Aung San Suu Kyi

It seemed unthinkable — almost a wild, impossible dream. To speak with Aung San Suu Kyi, Myanmar’s pro-democracy icon and Nobel Peace Prize winner, just days after her release from 15 years of incarceration in 2010, felt beyond reach.

I had grown up reading about Suu Kyi and her father, Aung San, assassinated at a young age. As a journalist, I pursued every fragment of information about her until that pursuit turned into a quiet obsession. “I must interview Suu Kyi,” I told my then executive editor, Patrick Michael. “Who’s stopping you?” he shot back. “Godspeed, mate,” he added, with a smile that was both a challenge and encouragement.

Calling Myanmar felt like dialling a distant planet.
“Are you crazy? BBC and CNN journalists are still stuck in Bangkok trying to get a visa — and you want to speak to Daw on the phone?” a Myanmar opposition leader in exile in Thailand asked incredulously.
“Yes,” I replied, without hesitation.

“Do you realize she has no mobile phone? The army hasn’t even allowed her a landline.”
“I don’t care.
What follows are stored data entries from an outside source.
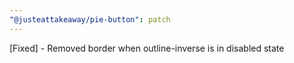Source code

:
 ```yaml
---
"@justeattakeaway/pie-button": patch
---
```


[Fixed] - Removed border when outline-inverse is in disabled state
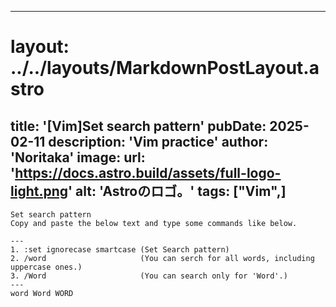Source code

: 
---
# layout: ../../layouts/MarkdownPostLayout.astro
title: '[Vim]Set search pattern'
pubDate: 2025-02-11
description: 'Vim practice'
author: 'Noritaka'
image:
    url: 'https://docs.astro.build/assets/full-logo-light.png'
    alt: 'Astroのロゴ。'
tags: ["Vim",]
---


```
Set search pattern
Copy and paste the below text and type some commands like below.

---
1. :set ignorecase smartcase (Set Search pattern)
2. /word                     (You can serch for all words, including uppercase ones.)
3. /Word                     (You can search only for 'Word'.)
---
word Word WORD
```
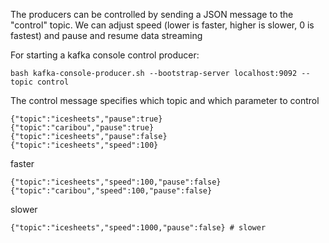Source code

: The producers can be controlled by sending a JSON message to the "control" topic.
We can adjust speed (lower is faster, higher is slower, 0 is fastest) and pause and resume data streaming

For starting a kafka console control producer:
```
bash kafka-console-producer.sh --bootstrap-server localhost:9092 --topic control
```

The control message specifies which topic and which parameter to control
```
{"topic":"icesheets","pause":true}
{"topic":"caribou","pause":true}
{"topic":"icesheets","pause":false}
{"topic":"icesheets","speed":100}
```
faster
```
{"topic":"icesheets","speed":100,"pause":false}
{"topic":"caribou","speed":100,"pause":false}
```
slower
```
{"topic":"icesheets","speed":1000,"pause":false} # slower
```

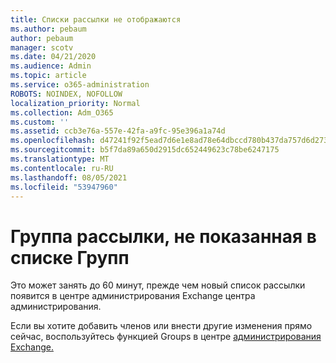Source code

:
 ```yaml
---
title: Списки рассылки не отображаются
ms.author: pebaum
author: pebaum
manager: scotv
ms.date: 04/21/2020
ms.audience: Admin
ms.topic: article
ms.service: o365-administration
ROBOTS: NOINDEX, NOFOLLOW
localization_priority: Normal
ms.collection: Adm_O365
ms.custom: ''
ms.assetid: ccb3e76a-557e-42fa-a9fc-95e396a1a74d
ms.openlocfilehash: d47241f92f5ead7d6e1e8ad78e64dbccd780b437da757d6d273778fcc5372378
ms.sourcegitcommit: b5f7da89a650d2915dc652449623c78be6247175
ms.translationtype: MT
ms.contentlocale: ru-RU
ms.lasthandoff: 08/05/2021
ms.locfileid: "53947960"
---
```

# <a name="distribution-group-not-showing-in-groups-list"></a>Группа рассылки, не показанная в списке Групп

Это может занять до 60 минут, прежде чем новый список рассылки появится в центре администрирования Exchange центра администрирования.
  
Если вы хотите добавить членов или внести другие изменения прямо сейчас, воспользуйтесь функцией Groups в центре [администрирования Exchange.](https://outlook.office365.com/ecp/?rfr=Admin_o365&amp;exsvurl=1&amp;mkt=en-US.aspx)
  

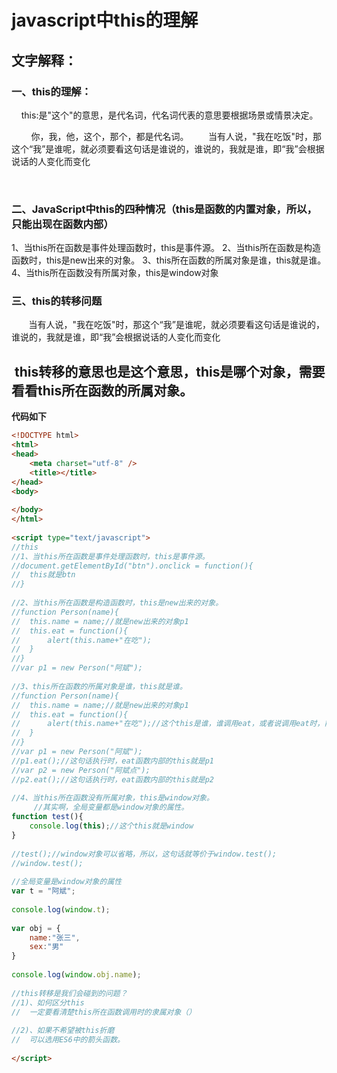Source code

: # javascript中this的理解

## 文字解释：

### 一、this的理解：

    this:是"这个"的意思，是代名词，代名词代表的意思要根据场景或情景决定。

        你，我，他，这个，那个，都是代名词。
       当有人说，"我在吃饭"时，那这个“我”是谁呢，就必须要看这句话是谁说的，谁说的，我就是谁，即“我”会根据说话的人变化而变化

 

### 二、JavaScript中this的四种情况（this是函数的内置对象，所以，只能出现在函数内部）

1、当this所在函数是事件处理函数时，this是事件源。
2、当this所在函数是构造函数时，this是new出来的对象。
3、this所在函数的所属对象是谁，this就是谁。
4、当this所在函数没有所属对象，this是window对象

### 三、this的转移问题

       当有人说，"我在吃饭"时，那这个“我”是谁呢，就必须要看这句话是谁说的，谁说的，我就是谁，即“我”会根据说话的人变化而变化

 this转移的意思也是这个意思，this是哪个对象，需要看看this所在函数的所属对象。
--------------------- 

**代码如下**



```html
<!DOCTYPE html>
<html>
<head>
	<meta charset="utf-8" />
	<title></title>
</head>
<body>
	
</body>
</html>
 
<script type="text/javascript">
//this
//1、当this所在函数是事件处理函数时，this是事件源。
//document.getElementById("btn").onclick = function(){
//	this就是btn
//}
 
//2、当this所在函数是构造函数时，this是new出来的对象。
//function Person(name){
//	this.name = name;//就是new出来的对象p1
//	this.eat = function(){
//		alert(this.name+"在吃");
//	}
//}
//var p1 = new Person("阿斌");
 
//3、this所在函数的所属对象是谁，this就是谁。
//function Person(name){
//	this.name = name;//就是new出来的对象p1
//	this.eat = function(){
//		alert(this.name+"在吃");//这个this是谁，谁调用eat，或者说调用eat时，前面的对象是谁，this就是谁
//	}
//}
//var p1 = new Person("阿斌");
//p1.eat();//这句话执行时，eat函数内部的this就是p1
//var p2 = new Person("阿斌点");
//p2.eat();//这句话执行时，eat函数内部的this就是p2
 
//4、当this所在函数没有所属对象，this是window对象。
     //其实啊，全局变量都是window对象的属性。
function test(){
	console.log(this);//这个this就是window
}
 
//test();//window对象可以省略，所以，这句话就等价于window.test();
//window.test();
 
//全局变量是window对象的属性
var t = "阿斌";
 
console.log(window.t);
 
var obj = {
	name:"张三",
	sex:"男"
}
 
console.log(window.obj.name);
 
//this转移是我们会碰到的问题？
//1)、如何区分this
//  一定要看清楚this所在函数调用时的隶属对象（）
 
//2)、如果不希望被this折磨
//  可以选用ES6中的箭头函数。
 
</script>
```

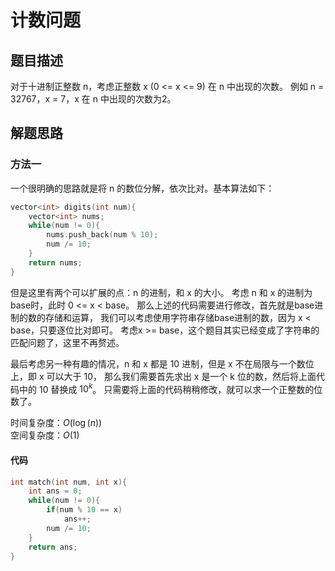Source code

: # 计数问题

## 题目描述

对于十进制正整数 n，考虑正整数 x (0 &lt;= x &lt;= 9) 在 n 中出现的次数。
例如 n = 32767，x = 7，x 在 n 中出现的次数为2。

## 解题思路

### 方法一

一个很明确的思路就是将 n 的数位分解，依次比对。基本算法如下：
```cpp
vector<int> digits(int num){
    vector<int> nums;
    while(num != 0){
        nums.push_back(num % 10);
        num /= 10;
    }
    return nums;
}
```
但是这里有两个可以扩展的点：n 的进制，和 x 的大小。
考虑 n 和 x 的进制为base时，此时 0 &lt;= x &lt; base。
那么上述的代码需要进行修改，首先就是base进制的数的存储和运算，
我们可以考虑使用字符串存储base进制的数，因为 x &lt; base，只要逐位比对即可。
考虑x >= base，这个题目其实已经变成了字符串的匹配问题了，这里不再赘述。</br>

最后考虑另一种有趣的情况，n 和 x 都是 10 进制，但是 x 不在局限与一个数位上，即 x 可以大于 10，
那么我们需要首先求出 x 是一个 k 位的数，然后将上面代码中的 10 替换成 $10^k$。
只需要将上面的代码稍稍修改，就可以求一个正整数的位数了。

时间复杂度：$O(\log(n))$</br>
空间复杂度：$O(1)$

#### 代码

```cpp
int match(int num, int x){
    int ans = 0;
    while(num != 0){
        if(num % 10 == x)
            ans++;
        num /= 10;
    }
    return ans;
}
```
I must speak to her.”

What followed unfolded like a covert operation. A series of discreet fax messages were sent from Bangkok to a spokesperson of the National League for Democracy in Myanmar. Eventually, an elderly NLD leader with access to a mobile phone was arranged to visit her. A precise time was fixed for me to call. Everything depended on timing — down to the minute.

After nearly twenty minutes of relentless dialling, the call finally connected. The phone was passed to a 65-year-old Oxonian whose calm, composed “hello” carried the quiet strength of someone who had endured history and risen above it.

The rest, as they say, is history — a world exclusive.